Example of configuring a security group for servers in a private network behind a load balancer

Last update: May 29 2025

Example of configuring a security group for servers in a private network behind a load balancer

carefully

We do not recommend configuring security groups on existing networks where a load balancer or cloud database cluster is running, as this can cause the load balancer to fail and disrupt replication in the cluster. To avoid failures and data loss, to configure groups , create a new private network or public subnet and enable traffic filtering in it.:::

Purpose of customization⁠

Configure the security group to accept traffic from the load balancer on the target group servers.

What you need to customize⁠

In the example, we used a cloud balancer and two cloud servers in the same pool for configuration.

The balancer and servers are located in a private subnet 172.16.0.0.0/28, traffic filtering (port security) is enabled in the network . Servers receive TCP traffic from the balancer on port 80, availability checks with PING type are configured.

Customization result⁠

Created and assigned to servers a security group that allows incoming traffic and availability checks to be accepted from the balancer.

All outgoing traffic from the servers is allowed.

Customization steps⁠

Control panel

1. In the dashboard, on the top menu, click Products and select Cloud Servers.

2. Go to the Security Groups section.

3. Click Create a security group.

4. Select the pool where the target group's servers reside.

5. Create a rule in the group that will allow incoming traffic from the balancer.

   5.1 Click Add Inbound Rule.

   5.2 Select the protocol — TCP.

   5.3 Select the traffic source (Source) — CIDR and enter the IP address of the balancer subnet, in the example — 172.16.0.0/28. The balancer can be recreated with a different IP address within a subnet, so you must specify the entire subnet as the traffic source.

   5.4 Enter the port (Dst. port) on which traffic is allowed to be received, in the example, 80.

   5.5 Optional: enter a comment for the rule.

   5.6. Click Add.

6. Create a rule in the group that will allow availability checks from the balancer:

   6.1 Click Add Inbound Rule.

   6.2 Select the protocol — ICMP.

   6.3 Select the traffic source (Source) — CIDR and enter the IP address of the balancer subnet, in the example — 172.16.0.0/28. The balancer can be recreated with a different IP address within a subnet, so you must specify the entire subnet as the traffic source.

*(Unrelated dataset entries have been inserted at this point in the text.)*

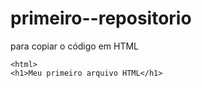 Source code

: # primeiro--repositorio

para copiar o código em HTML
```
<html>
<h1>Meu primeiro arquivo HTML</h1>
 ```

   6.4 Optional: enter a comment for the rule.

   6.6 Click Add.

7. In the Ports block, select the ports on the target group's servers to which the security group will be assigned. After the group is created, all active sessions that do not comply with the group rules will be terminated on the selected ports.

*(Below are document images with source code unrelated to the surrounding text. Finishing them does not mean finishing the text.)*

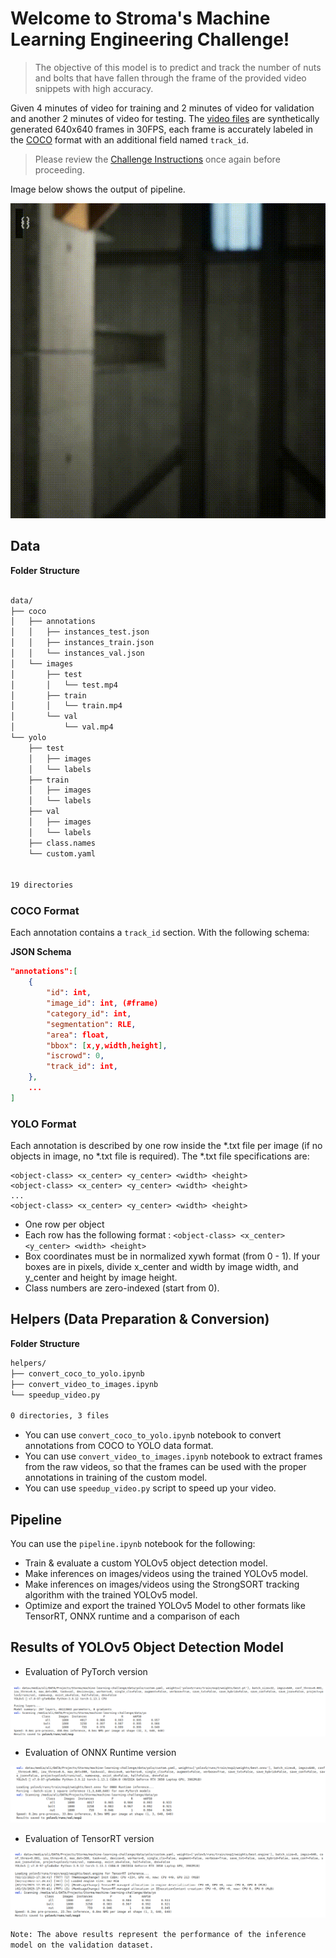 # Welcome to Stroma's Machine Learning Engineering Challenge!
> The objective of this model is to predict and track the number of nuts and bolts that have fallen through the frame of the provided video snippets with high accuracy.

Given 4 minutes of video for training and 2 minutes of video for validation and another 2 minutes of video for testing. The [video files](https://github.com/Stroma-Vision/machine-learning-challenge/releases/download/v0.1/challenge.zip) are synthetically generated 640x640 frames in 30FPS, each frame is accurately labeled in the [COCO](https://opencv.org/introduction-to-the-coco-dataset/) format with an additional field named `track_id`.

> Please review the [Challenge Instructions](https://stromavision.notion.site/Stroma-Machine-Learning-Engineer-Technical-Interview-19f4573982b64791b14121faddb2f176) once again before proceeding.

Image below shows the output of pipeline.

![Pipeline Output](./assets/pipeline_output.gif)

## Data

**Folder Structure**
```bash

data/
├── coco
│   ├── annotations
│   │	├── instances_test.json
│   │	├── instances_train.json
│   │	└── instances_val.json
│   └── images
│       ├── test
│       │   └── test.mp4
│       ├── train
│       │   └── train.mp4
│       └── val
│           └── val.mp4
└── yolo
    ├── test
    │   ├── images
    │   └── labels
    ├── train
    │   ├── images
    │   └── labels
    ├── val
    │   ├── images
    │   └── labels   
    ├── class.names
    └── custom.yaml
    
    
19 directories
```
### COCO Format

Each annotation contains a `track_id` section. With the following schema:

**JSON Schema**

```json
"annotations":[
    {
        "id": int,
        "image_id": int, (#frame)
        "category_id": int,
        "segmentation": RLE,
        "area": float,
        "bbox": [x,y,width,height],
        "iscrowd": 0,
        "track_id": int,
    },
    ...
]
```

### YOLO Format

Each annotation is described by one row inside the *.txt file per image (if no objects in image, no *.txt file is required). The *.txt file specifications are:

```
<object-class> <x_center> <y_center> <width> <height>
<object-class> <x_center> <y_center> <width> <height>
...
<object-class> <x_center> <y_center> <width> <height>
```
- One row per object
- Each row has the following format : `<object-class> <x_center> <y_center> <width> <height>`
- Box coordinates must be in normalized xywh format (from 0 - 1). If your boxes are in pixels, divide x_center and width by image width, and y_center and height by image height.
- Class numbers are zero-indexed (start from 0).

## Helpers (Data Preparation & Conversion)

**Folder Structure**
```bash
helpers/
├── convert_coco_to_yolo.ipynb
├── convert_video_to_images.ipynb
└── speedup_video.py

0 directories, 3 files
```
- You can use `convert_coco_to_yolo.ipynb` notebook to convert annotations from COCO to YOLO data format.
- You can use `convert_video_to_images.ipynb` notebook to extract frames from the raw videos, so that the frames can be used with the proper annotations in training of the custom model.
- You can use `speedup_video.py` script to speed up your video.

## Pipeline
You can use the `pipeline.ipynb` notebook for the following:
- Train & evaluate a custom YOLOv5 object detection model.
- Make inferences on images/videos using the trained YOLOv5 model.
- Make inferences on images/videos using the StrongSORT tracking algorithm with the trained YOLOv5 model.
- Optimize and export the trained YOLOv5 Model to other formats like TensorRT, ONNX runtime and a comparison of each 

## Results of YOLOv5 Object Detection Model
- Evaluation of PyTorch version 

![Evaluation of PyTorch Model](./assets/pt_model_eval.png)


- Evaluation of ONNX Runtime version 

![Evaluation of ONNX Model](./assets/onnx_model_eval.png)


- Evaluation of TensorRT version 

![Evaluation of TensorRT Model](./assets/TensorRT_model_eval.png)

`Note: The above results represent the performance of the inference model on the validation dataset.`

8. Enter a name for the group or leave the name created automatically.

9. Optional: enter a comment for the group.

10. Click Create a security group.

OpenStack CLI

1. Open the OpenStack CLI.

2. Create a security group for cloud servers behind the balancer:

   openstack security group create \
       --description "<description>" \
       <security_group_name>

   Specify:

   • <description> — group description, e.g. load balancer target group tcp-80;
   • <security_group_name> — group name, for example target-group-tcp-80.

   A group will be created with two rules that allow all outgoing traffic.

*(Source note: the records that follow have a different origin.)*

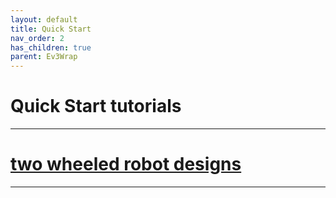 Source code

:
 ```yaml
---
layout: default
title: Quick Start
nav_order: 2
has_children: true
parent: Ev3Wrap
---
```

# Quick Start tutorials
---
# [two wheeled robot designs](quickStartTutorials/quickstartTutorial_1.md)

---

3. Create a rule in the group that will allow incoming traffic from the balancer. The balancer can be recreated with a different IP address within a subnet, so you must specify the entire subnet as the traffic source:

   openstack security group rule create \
       --protocol <protocol> --dst-port <port> \
       --remote-ip <ip_address> \
       <security_group>

   Specify:

   • <protocol> — protocol of the target group, in the example — tcp;
   • <port> — port on the target server to which traffic is allowed to be received, in the example — 80;
   • <ip_address> — The IP address or subnet from which traffic is allowed to be received, in the example — 172.16.0.0/28;
   • <security_group> — The ID or name of the security group you created in step 2 can be viewed with the command openstack security group list.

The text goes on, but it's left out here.